Doctor Thrill (スリル博士, Suriru Hakase) is a manga series written and illustrated by Osamu Tezuka, published in Shogakukan's Weekly Shōnen Sunday from April 5 to September 6, 1959.

== Plot ==
Dr. Thrill and his son Kenta are mystery aficionados who work as amateur detectives. Tezuka started writing stand alone chapters but, at the request of his editors, he later transformed Dr. Trill into a serial mystery.

== Characters ==

- Dr. Thrill – an avid fan of thrillers and detective stories. He works with his son and pet dog.
- Kenta – Dr. Thrill's son who has a keen sense of reason.
- Jip – Dr.
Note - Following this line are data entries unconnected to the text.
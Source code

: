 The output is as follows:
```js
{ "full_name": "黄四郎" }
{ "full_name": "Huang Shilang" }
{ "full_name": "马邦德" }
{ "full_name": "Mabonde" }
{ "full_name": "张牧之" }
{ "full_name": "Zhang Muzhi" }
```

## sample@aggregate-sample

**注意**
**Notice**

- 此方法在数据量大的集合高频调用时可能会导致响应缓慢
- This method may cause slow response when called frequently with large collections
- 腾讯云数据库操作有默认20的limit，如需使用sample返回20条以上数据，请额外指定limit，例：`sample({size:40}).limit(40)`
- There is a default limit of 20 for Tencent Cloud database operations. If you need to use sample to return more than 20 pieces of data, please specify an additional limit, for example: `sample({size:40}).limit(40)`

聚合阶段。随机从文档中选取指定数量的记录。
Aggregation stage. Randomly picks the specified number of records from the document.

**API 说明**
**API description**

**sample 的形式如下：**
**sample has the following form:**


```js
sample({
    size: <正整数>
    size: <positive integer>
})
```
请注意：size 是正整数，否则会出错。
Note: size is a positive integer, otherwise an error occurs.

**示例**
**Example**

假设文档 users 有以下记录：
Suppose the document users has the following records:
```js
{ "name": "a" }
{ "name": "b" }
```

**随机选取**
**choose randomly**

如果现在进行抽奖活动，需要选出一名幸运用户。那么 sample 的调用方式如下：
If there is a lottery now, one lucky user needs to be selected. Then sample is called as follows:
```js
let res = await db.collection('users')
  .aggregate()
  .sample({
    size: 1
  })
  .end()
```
Thrill and Kenta's dog whose quick actions come in handy when solving mysteries.
- Melon
- Kabocha
- Mari

== Appearances in other series ==
In the Sankei Newspaper Astro Boy manga series, Astro travels back in time to 1969 and meets Shunsaku Ban's father, a doctor who runs the "Thrill Clinic". Jip the dog also makes a brief cameo appearance in the Astro Boy story "Plant People".